Depois
dos poemas de «Dos livros levanta-se um pássaro» (2017), António Ferra (n.1947)
publica a narrativa poética «Já próximo dos anjos» que tem como ponto de
partida um interesse: «os habitantes daquele bairro num pequeno café / à noite
/ a beber cerveja logo a seguir ao jantar (…) Viam futebol num plasma enorme
para o tamanho do café / parte dos olhos do magote projectados na pantalha / a
outra parte dos olhos no Nada Absoluto.» O título do livro incorpora uma dupla
inscrição: pode ser lido como uma estação do Metro de Lisboa (Anjos) ou um ser
espiritual que se presume habitar no céu (anjos).
Na
página 44 o autor apresenta-se: «(aqui há uns cem anos eu era capaz de escrever
o mistério da lua em vez de o mistério da noite, já então expressão gasta. Mas
desde que o satélite passou a ser um lugar comum, devassado, pálido e sem interesse,
desromantizou-se o luar e os escritores tiveram de reinventar o céu.)» e conclui
na página 34: «A minha literatura é amar a liberdade / rir-me das frases
impotentes / é mijar quando me apetece sobre o poder intelectual do comércio.»
A
organização do livro é explicada na página 12: «Os nomes das pessoas, as
identidades, são fundamentais para se compreender o que se está a passar, como
é o caso dos relatos ficcionais.» Um exemplo: na página 7 «Um utópico pediu-me
que lhe pagasse um copo de branco» mas na página 13 já é «O gajo do copo com
quem bebi vinho branco perto do Chile – Daniel Moreira Nunes – olhava de
soslaio para Ermelinda Neves Afonso» e na página 15 surge de novo «aquele que
bebeu um copo de branco comigo numa pastelaria perto do Chile» para mais tarde
afirmar «As mãos são o grande enigma da Humanidade / são a parte visível da
alma, a fonte máxima da criatividade.»
Tudo
se resume afinal a um «diálogo surdo entre Eros e Tanatos» (o Amor e a Morte)

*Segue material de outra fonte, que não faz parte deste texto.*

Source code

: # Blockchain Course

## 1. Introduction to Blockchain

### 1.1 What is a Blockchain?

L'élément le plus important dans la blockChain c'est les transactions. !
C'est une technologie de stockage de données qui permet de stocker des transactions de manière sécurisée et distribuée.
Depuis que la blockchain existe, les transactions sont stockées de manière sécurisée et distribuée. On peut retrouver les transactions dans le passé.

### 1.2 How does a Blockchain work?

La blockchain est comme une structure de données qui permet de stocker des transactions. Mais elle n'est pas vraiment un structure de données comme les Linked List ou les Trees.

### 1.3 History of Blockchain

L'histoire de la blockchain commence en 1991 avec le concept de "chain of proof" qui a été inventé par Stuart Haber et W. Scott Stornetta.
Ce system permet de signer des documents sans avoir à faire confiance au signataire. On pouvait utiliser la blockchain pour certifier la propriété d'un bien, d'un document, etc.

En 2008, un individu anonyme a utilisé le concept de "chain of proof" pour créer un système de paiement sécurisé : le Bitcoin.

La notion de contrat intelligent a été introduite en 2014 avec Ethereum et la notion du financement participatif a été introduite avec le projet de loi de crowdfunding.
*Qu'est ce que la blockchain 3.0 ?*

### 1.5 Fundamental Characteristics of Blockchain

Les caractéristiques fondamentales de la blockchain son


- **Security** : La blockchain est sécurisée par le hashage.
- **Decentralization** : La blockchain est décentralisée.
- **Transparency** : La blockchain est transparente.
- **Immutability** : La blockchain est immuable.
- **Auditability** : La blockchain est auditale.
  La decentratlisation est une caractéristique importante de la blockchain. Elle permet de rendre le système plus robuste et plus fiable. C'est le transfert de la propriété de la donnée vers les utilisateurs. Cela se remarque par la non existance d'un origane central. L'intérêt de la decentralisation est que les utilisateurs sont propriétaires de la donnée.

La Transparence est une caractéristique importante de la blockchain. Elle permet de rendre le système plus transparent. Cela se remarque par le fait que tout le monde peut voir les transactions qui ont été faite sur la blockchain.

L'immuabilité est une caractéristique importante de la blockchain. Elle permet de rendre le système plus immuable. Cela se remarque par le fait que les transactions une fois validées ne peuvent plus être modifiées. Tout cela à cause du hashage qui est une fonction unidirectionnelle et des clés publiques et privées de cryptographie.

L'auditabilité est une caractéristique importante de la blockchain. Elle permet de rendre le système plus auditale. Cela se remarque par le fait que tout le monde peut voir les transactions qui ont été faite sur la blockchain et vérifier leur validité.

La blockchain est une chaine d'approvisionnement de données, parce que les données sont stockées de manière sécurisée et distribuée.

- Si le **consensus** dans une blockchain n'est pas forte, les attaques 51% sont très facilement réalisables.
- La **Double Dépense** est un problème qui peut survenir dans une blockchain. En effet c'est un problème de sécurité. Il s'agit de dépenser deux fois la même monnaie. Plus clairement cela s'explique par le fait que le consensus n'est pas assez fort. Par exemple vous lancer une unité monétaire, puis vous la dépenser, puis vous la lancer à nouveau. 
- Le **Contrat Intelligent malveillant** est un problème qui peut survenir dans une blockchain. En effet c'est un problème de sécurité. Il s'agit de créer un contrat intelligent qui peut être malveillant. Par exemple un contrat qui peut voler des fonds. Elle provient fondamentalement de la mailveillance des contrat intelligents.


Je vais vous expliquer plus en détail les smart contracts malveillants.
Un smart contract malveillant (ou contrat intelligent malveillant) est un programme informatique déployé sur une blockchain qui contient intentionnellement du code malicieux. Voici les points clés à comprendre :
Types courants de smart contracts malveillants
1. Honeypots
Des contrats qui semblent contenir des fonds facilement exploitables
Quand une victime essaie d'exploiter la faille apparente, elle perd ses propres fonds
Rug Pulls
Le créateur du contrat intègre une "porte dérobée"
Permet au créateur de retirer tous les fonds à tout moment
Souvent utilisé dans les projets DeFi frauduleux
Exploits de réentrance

como no poema da página 42, diálogo esse que «dura enquanto respiramos /
perguntando sem dar por isso / porque se esconde Deus nos sacrários / onde se
faz a cremação dos dias.»
(Artes finais: Pedro Serpa, Capa,
fotografia e ilustração: António Ferra, Foto: Anjo-manequim, Florença 2006)
[Um
livro por semana 604]
Belíssima leitura, sem pressa de chegar a conclusões irredutíveis, porque tudo aqui está em movimento, como é próprio dos humanos. Ler como quem tem a vida toda à espreita.